Auf die Gäste wartete ein bunter Strauß von Melodien, deren Ursprung sich von der Wiener Klassik über bekannte Filmmelodien bis zum argentinischen Tango erstreckte. Das Vogel- Quartett von Joseph Haydn bekam seinen Namen zwar erst später und auch nicht vom Komponisten selbst, Vogelrufe und Triller waren jedoch so deutlich zu hören, dass man gut nachvollziehen konnte, warum dieses Streichquartett später so bezeichnet wurde. Vladimir Genin, Komponist, Pianist und künstlerischer Leiter der Hallbergmooser Konzertreihe „erstklassik“, begeisterte das Publikum nicht nur mit dem ersten Satz aus dem Klavierkonzert Nr. 12 von Wolfang Amadeus Mozart, sondern auch mit seiner Zugabe, einem Stück des argentinischen Komponisten Alberto Ginastera.

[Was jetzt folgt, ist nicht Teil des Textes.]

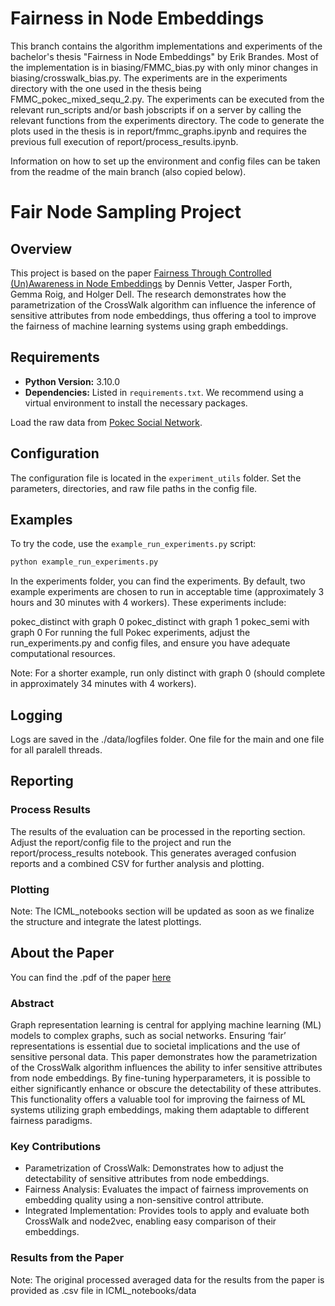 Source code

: # Fairness in Node Embeddings

This branch contains the algorithm implementations and experiments of the bachelor's thesis "Fairness in Node Embeddings" by Erik Brandes.
Most of the implementation is in biasing/FMMC_bias.py with only minor changes in biasing/crosswalk_bias.py. The experiments are in the experiments directory with the one used in the thesis being FMMC_pokec_mixed_sequ_2.py. The experiments can be executed from the relevant run_scripts and/or bash jobscripts if on a server by calling the relevant functions from the experiments directory. The code to generate the plots used in the thesis is in report/fmmc_graphs.ipynb and requires the previous full execution of report/process_results.ipynb.

Information on how to set up the environment and config files can be taken from the readme of the main branch (also copied below).

# Fair Node Sampling Project

## Overview

This project is based on the paper [Fairness Through Controlled (Un)Awareness in Node Embeddings](https://openreview.net/forum?id=owww7i1UBG) by Dennis Vetter, Jasper Forth, Gemma Roig, and Holger Dell. The research demonstrates how the parametrization of the CrossWalk algorithm can influence the inference of sensitive attributes from node embeddings, thus offering a tool to improve the fairness of machine learning systems using graph embeddings.

## Requirements

- **Python Version:** 3.10.0
- **Dependencies:** Listed in `requirements.txt`. We recommend using a virtual environment to install the necessary packages.

Load the raw data from [Pokec Social Network](https://snap.stanford.edu/data/soc-Pokec.html).

## Configuration

The configuration file is located in the `experiment_utils` folder. Set the parameters, directories, and raw file paths in the config file.

## Examples

To try the code, use the `example_run_experiments.py` script:

```bash
python example_run_experiments.py
```
In the experiments folder, you can find the experiments. By default, two example experiments are chosen to run in acceptable time (approximately 3 hours and 30 minutes with 4 workers). These experiments include:

pokec_distinct with graph 0
pokec_distinct with graph 1
pokec_semi with graph 0
For running the full Pokec experiments, adjust the run_experiments.py and config files, and ensure you have adequate computational resources.

Note: For a shorter example, run only distinct with graph 0 (should complete in approximately 34 minutes with 4 workers).

## Logging

Logs are saved in the ./data/logfiles folder.
One file for the main and one file for all paralell threads.

## Reporting

### Process Results
The results of the evaluation can be processed in the reporting section. 
Adjust the report/config file to the project and run the report/process_results notebook. 
This generates averaged confusion reports and a combined CSV for further analysis and plotting.

### Plotting 
Note: The ICML_notebooks section will be updated as soon as we finalize the structure and integrate the latest plottings.

## About the Paper

You can find the .pdf of the paper [here](paper_fairness_through_controlled_un_awareness.pdf)

### Abstract
Graph representation learning is central for applying machine learning (ML) models to complex graphs, such as social networks. Ensuring ‘fair’ representations is essential due to societal implications and the use of sensitive personal data. This paper demonstrates how the parametrization of the CrossWalk algorithm influences the ability to infer sensitive attributes from node embeddings. By fine-tuning hyperparameters, it is possible to either significantly enhance or obscure the detectability of these attributes. This functionality offers a valuable tool for improving the fairness of ML systems utilizing graph embeddings, making them adaptable to different fairness paradigms.

### Key Contributions
- Parametrization of CrossWalk: Demonstrates how to adjust the detectability of sensitive attributes from node embeddings.
- Fairness Analysis: Evaluates the impact of fairness improvements on embedding quality using a non-sensitive control attribute.
- Integrated Implementation: Provides tools to apply and evaluate both CrossWalk and node2vec, enabling easy comparison of their embeddings.


### Results from the Paper
Note: The original processed averaged data for the results from the paper is provided as .csv file in ICML_notebooks/data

Walzerklänge waren nach der Pause zu hören, „Liebesfreud, Liebesleid“ und „Schön Rosmarin“ von Fritz Kreisler. Danach folgte der Kaiser-Walzer, eines der bekanntesten Werke von Johann Strauss (leider wollte niemand aus dem Publikum der Aufforderung zum Tanz folgen). Nach so viel Walzerseligkeit ging es ins Kino und es erklangen Melodien aus bekannten Filmen: „Moon River“ aus „Frühstück bei Tiffany’s“ und das Thema aus „The Inspektor Clouseau“, beides komponiert von Henry Mancini. Mit „Tango for Isabella“ und „Tango for Dorothea” ging es in die Endrunde des Konzerts. Diese beiden Stücke stammen von Tomislav Butorac, einem in München geborenen kroatischen Geiger, der als Kammermusiker und Solist vielfach gefragt ist. Argentinien war die letzte Station dieser musikalischen Reise. Astor Piazzolla, geboren in Buenos Aires, komponierte in seinem Leben mehr als 300 Tangos. An diesem Abend hörte das Publikum mit „Oblivion“ und „Libertango“ zwei der bekanntesten. Für den anhaltenden Schlussbeifall bedankte sich das Friedensquartett mit einer Zugabe, die Künstler und Publikum mit der „Pausenzeichen-Polka“ von Petra Amasreiter nach der musikalischen Weltumrundung glücklich wieder nach Bayern zurückbrachte. Dieses Konzert war ein gelungener Start in das Jahr 2026, in dem in Sachen Kultur in Neufahrn wieder viel geboten sein wird. Bürgermeister Franz Heilmeier dankte der Neufahrner Kulturreferentin Silke Rößler und – stellvertretend für die Künstler -Gisela Bouton für ihr jeweiliges großes Engagement und überreichte jeder der beiden Damen einen großen Blumenstrauß.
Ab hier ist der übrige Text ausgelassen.